Although there have been recent studies of sub-daily or shorter PM2.5 exposure, the evidence from these studies is insufficient for the development of one-hour PSI based on exposure to PM2.5 for a one-hour period.

During periods of trans-boundary haze, the primary pollutant determining the PSI level is fine particulate matter, or PM2.5. Only the 24-hour PSI value has a corresponding Ministry of Health advisory because scientific and epidemiological studies of the health effects of exposure to particulate matter have been based on this duration of exposure.

The forecast of 24-hour PSI levels, which the NEA issues every evening during haze periods, and the corresponding health advisory can be used to plan ahead, such as for activities for the next day.
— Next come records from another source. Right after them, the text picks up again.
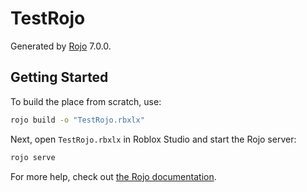 # TestRojo
Generated by [Rojo](https://github.com/rojo-rbx/rojo) 7.0.0.

## Getting Started
To build the place from scratch, use:

```bash
rojo build -o "TestRojo.rbxlx"
```

Next, open `TestRojo.rbxlx` in Roblox Studio and start the Rojo server:

```bash
rojo serve
```

For more help, check out [the Rojo documentation](https://rojo.space/docs).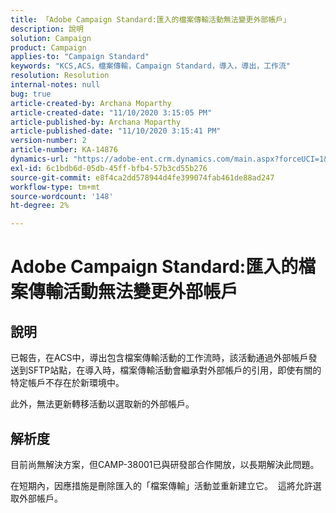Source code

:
```yaml
---
title: 「Adobe Campaign Standard:匯入的檔案傳輸活動無法變更外部帳戶」
description: 說明
solution: Campaign
product: Campaign
applies-to: "Campaign Standard"
keywords: "KCS,ACS，檔案傳輸，Campaign Standard，導入，導出，工作流"
resolution: Resolution
internal-notes: null
bug: true
article-created-by: Archana Moparthy
article-created-date: "11/10/2020 3:15:05 PM"
article-published-by: Archana Moparthy
article-published-date: "11/10/2020 3:15:41 PM"
version-number: 2
article-number: KA-14876
dynamics-url: "https://adobe-ent.crm.dynamics.com/main.aspx?forceUCI=1&pagetype=entityrecord&etn=knowledgearticle&id=08eeef7c-6723-eb11-a813-00224809820c"
exl-id: 6c1bdb6d-05db-45ff-bfb4-57b3cd55b276
source-git-commit: e8f4ca2dd578944d4fe399074fab461de88ad247
workflow-type: tm+mt
source-wordcount: '148'
ht-degree: 2%

---
```


# Adobe Campaign Standard:匯入的檔案傳輸活動無法變更外部帳戶

## 說明

已報告，在ACS中，導出包含檔案傳輸活動的工作流時，該活動通過外部帳戶發送到SFTP站點，在導入時，檔案傳輸活動會繼承對外部帳戶的引用，即使有關的特定帳戶不存在於新環境中。

此外，無法更新轉移活動以選取新的外部帳戶。

## 解析度

目前尚無解決方案，但CAMP-38001已與研發部合作開放，以長期解決此問題。

在短期內，因應措施是刪除匯入的「檔案傳輸」活動並重新建立它。  這將允許選取外部帳戶。
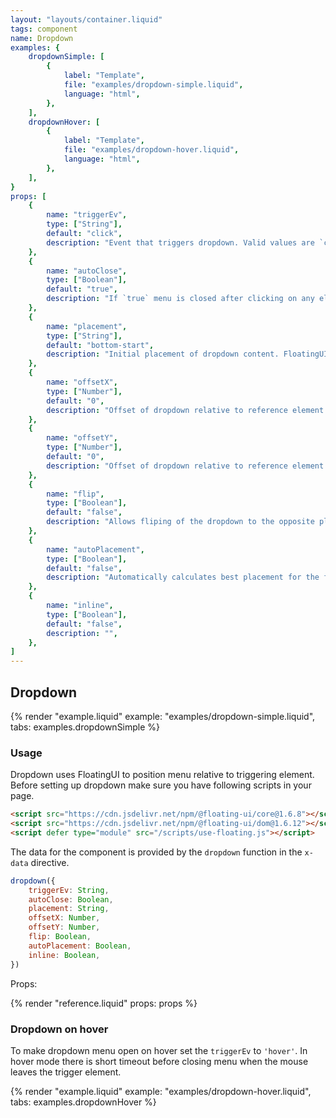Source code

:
 ```yaml
---
layout: "layouts/container.liquid"
tags: component
name: Dropdown
examples: {
    dropdownSimple: [
        {
            label: "Template",
            file: "examples/dropdown-simple.liquid",
            language: "html",
        },
    ],
    dropdownHover: [
        {
            label: "Template",
            file: "examples/dropdown-hover.liquid",
            language: "html",
        },
    ],
}
props: [
    {
        name: "triggerEv",
        type: ["String"],
        default: "click",
        description: "Event that triggers dropdown. Valid values are `click` or `hover`.",
    },
    {
        name: "autoClose",
        type: ["Boolean"],
        default: "true",
        description: "If `true` menu is closed after clicking on any element inside.",
    },
    {
        name: "placement",
        type: ["String"],
        default: "bottom-start",
        description: "Initial placement of dropdown content. FloatingUI option, see [documentation](https://floating-ui.com/docs/computePosition#placement) for examples and usage.",
    },
    {
        name: "offsetX",
        type: ["Number"],
        default: "0",
        description: "Offset of dropdown relative to reference element. FloatingUI option, see [documentation](https://floating-ui.com/docs/offset) for examples and usage.",
    },
    {
        name: "offsetY",
        type: ["Number"],
        default: "0",
        description: "Offset of dropdown relative to reference element. FloatingUI option, see [documentation](https://floating-ui.com/docs/offset) for examples and usage.",
    },
    {
        name: "flip",
        type: ["Boolean"],
        default: "false",
        description: "Allows fliping of the dropdown to the opposite placement if outside of current view. FloatingUI option, see [documentation](https://floating-ui.com/docs/flip) for examples and usage.",
    },
    {
        name: "autoPlacement",
        type: ["Boolean"],
        default: "false",
        description: "Automatically calculates best placement for the floating element. FloatingUI option, see [documentation](https://floating-ui.com/docs/autoPlacement) for examples and usage.",
    },
    {
        name: "inline",
        type: ["Boolean"],
        default: "false",
        description: "",
    },
]
---
```

## Dropdown

{% render "example.liquid" example: "examples/dropdown-simple.liquid", tabs: examples.dropdownSimple %}

### Usage

Dropdown uses FloatingUI to position menu relative to triggering element. Before setting up dropdown make sure you have following scripts in your page.

```html
<script src="https://cdn.jsdelivr.net/npm/@floating-ui/core@1.6.8"></script>
<script src="https://cdn.jsdelivr.net/npm/@floating-ui/dom@1.6.12"></script>
<script defer type="module" src="/scripts/use-floating.js"></script>
```

The data for the component is provided by the `dropdown` function in the `x-data` directive.

```javascript
dropdown({
    triggerEv: String,
    autoClose: Boolean,
    placement: String,
    offsetX: Number,
    offsetY: Number,
    flip: Boolean,
    autoPlacement: Boolean,
    inline: Boolean,
})
```
Props:

{% render "reference.liquid" props: props %}

### Dropdown on hover

To make dropdown menu open on hover set the `triggerEv` to `'hover'`. In hover mode there is short timeout before closing menu when the mouse leaves the trigger element.

{% render "example.liquid" example: "examples/dropdown-hover.liquid", tabs: examples.dropdownHover %}
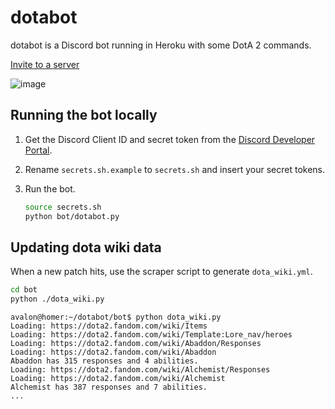 # dotabot

dotabot is a Discord bot running in Heroku with some DotA 2 commands.

[Invite to a server](https://discordapp.com/oauth2/authorize?client_id=649351968623427640&scope=bot&permissions=1110453312)

![image](https://user-images.githubusercontent.com/6510862/172931649-3ea306e2-2787-4225-9797-295d5aaca392.png)


## Running the bot locally

1. Get the Discord Client ID and secret token from the [Discord Developer Portal](https://discord.com/developers/applications/).

1. Rename `secrets.sh.example` to `secrets.sh` and insert your secret tokens.

1. Run the bot.
    ```bash
    source secrets.sh
    python bot/dotabot.py
    ```

## Updating dota wiki data

When a new patch hits, use the scraper script to generate `dota_wiki.yml`.

```bash
cd bot
python ./dota_wiki.py
```

```console
avalon@homer:~/dotabot/bot$ python dota_wiki.py 
Loading: https://dota2.fandom.com/wiki/Items
Loading: https://dota2.fandom.com/wiki/Template:Lore_nav/heroes
Loading: https://dota2.fandom.com/wiki/Abaddon/Responses
Loading: https://dota2.fandom.com/wiki/Abaddon
Abaddon has 315 responses and 4 abilities.
Loading: https://dota2.fandom.com/wiki/Alchemist/Responses
Loading: https://dota2.fandom.com/wiki/Alchemist
Alchemist has 387 responses and 7 abilities.
...
```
For a guide to more immediate activities, the three-hour PSI and one-hour PM2.5 concentration levels can be used as indicative measures to make adjustments to daily activities.

For example, if the three-hour PSI and one-hour PM2.5 concentration levels are high, people may wish to postpone strenuous outdoor activities such as jogging."

No Logic

NEA's explanation makes no sense.

▪ NEA already publishes the 3-hour PSI and the 1-hour PM2.5 concentration level, despite the fact that only the 24-hour PSI value has a corresponding Ministry of Health advisory:

▪ NEA advises the public not to use their eyes nor noses to determine the pollutant concentration levels.
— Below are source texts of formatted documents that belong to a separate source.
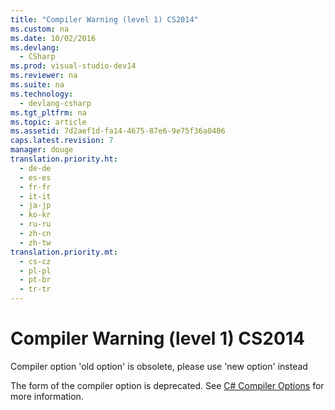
 ```yaml
---
title: "Compiler Warning (level 1) CS2014"
ms.custom: na
ms.date: 10/02/2016
ms.devlang: 
  - CSharp
ms.prod: visual-studio-dev14
ms.reviewer: na
ms.suite: na
ms.technology: 
  - devlang-csharp
ms.tgt_pltfrm: na
ms.topic: article
ms.assetid: 7d2aef1d-fa14-4675-87e6-9e75f36a0406
caps.latest.revision: 7
manager: douge
translation.priority.ht: 
  - de-de
  - es-es
  - fr-fr
  - it-it
  - ja-jp
  - ko-kr
  - ru-ru
  - zh-cn
  - zh-tw
translation.priority.mt: 
  - cs-cz
  - pl-pl
  - pt-br
  - tr-tr
---
```

# Compiler Warning (level 1) CS2014
Compiler option 'old option' is obsolete, please use 'new option' instead  
  
 The form of the compiler option is deprecated. See [C# Compiler Options](../Topic/C%23%20Compiler%20Options.md) for more information.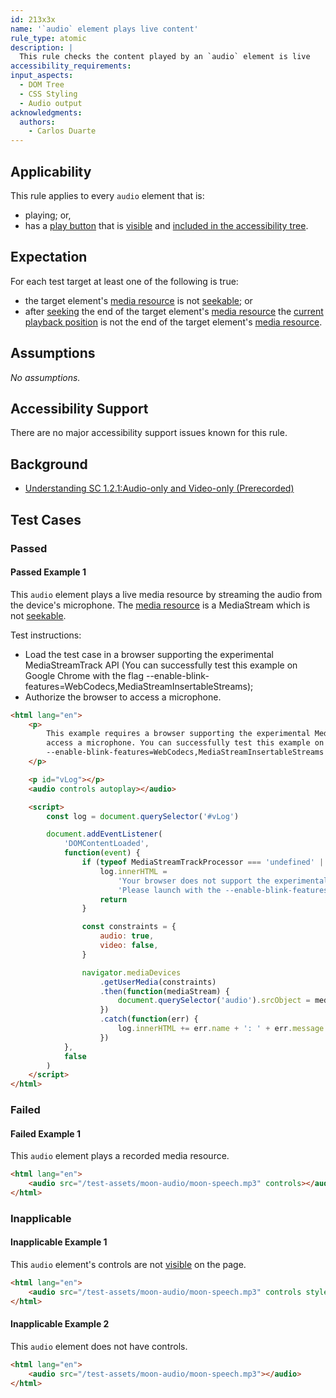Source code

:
 ```yaml
---
id: 213x3x
name: '`audio` element plays live content'
rule_type: atomic
description: |
  This rule checks the content played by an `audio` element is live
accessibility_requirements:
input_aspects:
  - DOM Tree
  - CSS Styling
  - Audio output
acknowledgments:
  authors:
    - Carlos Duarte
---
```


## Applicability

This rule applies to every `audio` element that is:

- playing; or,
- has a [play button][] that is [visible][] and [included in the accessibility tree][].

## Expectation

For each test target at least one of the following is true:

- the target element's [media resource][] is not [seekable][]; or
- after [seeking][seek] the end of the target element's [media resource][] the [current playback position][] is not the end of the target element's [media resource][].

## Assumptions

_No assumptions._

## Accessibility Support

There are no major accessibility support issues known for this rule.

## Background

- [Understanding SC 1.2.1:Audio-only and Video-only (Prerecorded)](https://www.w3.org/WAI/WCAG21/Understanding/audio-only-and-video-only-prerecorded)

## Test Cases

### Passed

#### Passed Example 1

This `audio` element plays a live media resource by streaming the audio from the device's microphone. The [media resource][] is a MediaStream which is not [seekable][].

Test instructions:

- Load the test case in a browser supporting the experimental MediaStreamTrack API (You can successfully test this example on Google Chrome with the flag --enable-blink-features=WebCodecs,MediaStreamInsertableStreams);
- Authorize the browser to access a microphone.

```html
<html lang="en">
	<p>
		This example requires a browser supporting the experimental MediaStreamTrack API. The browser must be authorized to
		access a microphone. You can successfully test this example on Google Chrome with the flag
		--enable-blink-features=WebCodecs,MediaStreamInsertableStreams
	</p>

	<p id="vLog"></p>
	<audio controls autoplay></audio>

	<script>
		const log = document.querySelector('#vLog')

		document.addEventListener(
			'DOMContentLoaded',
			function(event) {
				if (typeof MediaStreamTrackProcessor === 'undefined' || typeof MediaStreamTrackGenerator === 'undefined') {
					log.innerHTML =
						'Your browser does not support the experimental MediaStreamTrack API. ' +
						'Please launch with the --enable-blink-features=WebCodecs,MediaStreamInsertableStreams flag'
					return
				}

				const constraints = {
					audio: true,
					video: false,
				}

				navigator.mediaDevices
					.getUserMedia(constraints)
					.then(function(mediaStream) {
						document.querySelector('audio').srcObject = mediaStream
					})
					.catch(function(err) {
						log.innerHTML += err.name + ': ' + err.message
					})
			},
			false
		)
	</script>
</html>
```

### Failed

#### Failed Example 1

This `audio` element plays a recorded media resource.

```html
<html lang="en">
	<audio src="/test-assets/moon-audio/moon-speech.mp3" controls></audio>
</html>
```

### Inapplicable

#### Inapplicable Example 1

This `audio` element's controls are not [visible][] on the page.

```html
<html lang="en">
	<audio src="/test-assets/moon-audio/moon-speech.mp3" controls style="display: none;"></audio>
</html>
```

#### Inapplicable Example 2

This `audio` element does not have controls.

```html
<html lang="en">
	<audio src="/test-assets/moon-audio/moon-speech.mp3"></audio>
</html>
```

[current playback position]: https://html.spec.whatwg.org/multipage/media.html#current-playback-position
[included in the accessibility tree]: #included-in-the-accessibility-tree 'Definition of included in the accessibility tree'
[media resource]: https://html.spec.whatwg.org/multipage/media.html#media-resource
[play button]: #play-button
[seek]: https://html.spec.whatwg.org/multipage/media.html#dom-media-seek
[seekable]: https://html.spec.whatwg.org/multipage/media.html#dom-media-seekable
[visible]: #visible 'Definition of visible'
▪ NEA advises the public to use the 1-hour PM2.5 concentration level as an indicative measure to make adjustments for more immediate activities.

Although everyone knows that the higher the 1-hour PM2.5 concentration level the more polluted the air is, many people would find it difficult to tell how bad a 1-hour PM2.5 concentration level of, say, 180 micrograms per cubic metre is and how they should adjust their immediate activities.


Why does NEA not publish an index based on 1-hour PM2.5 concentration level?

Here are some plausible reasons.

Firstly, it may result in disputes when the 1-hour PSI exceeds 300 and workers demand that outdoor work stop, because they think that the Ministry of Health's advisory to avoid outdoor activity when the 24-hour PSI exceeds 300 applies to the 1-hour PSI too.

Secondly, the 1-hour PSI is too volatile and even if management agrees to stop outdoor activities when the 1-hour PSI is, say, higher than 300, it may result in having to make decisions on outdoor work every hour.

Thirdly, it may lead to more people spending more time indoors, resulting in a reduction in economic activity.

Fourthly, inasmuch as the Government is ever so concerned about what foreign investors and visitors think about Singapore, the 1-hour PSI may give foreigners the impression that Singapore's air is more polluted than what is indicated by the 24-hour PSI.

These are important considerations. However, the health of everyone who works outdoors is not only important too but much more important.


Neither the 24-hour PSI nor the 3-hour PSI is useful for planning outdoor activity in the immediate timeframe. We need real-time pollution concentration levels in a form that is easy to comprehend.

By publishing 1-hour PM2.5 concentration levels, NEA already acknowledges that the public needs such information even though there is accompanying no Ministry of Health advisory. It should take the obvious next step and publish an index based on 1-hour PM2.5 concentration levels for each of the five regions. This is not difficult; it is a straightforward mathematical exercise. The question is whether or not NEA wants (or whether or not the Government wants NEA) to do it.

If NEA does not want to give the impression that it approves of an official 1-hour PSI reading, it can simply call the index by some other name, e.g., 1-hour PM2.5I.


1. Insufficient Evidence from Studies to Use an Hourly PSI TODAY 3 Oct 2015.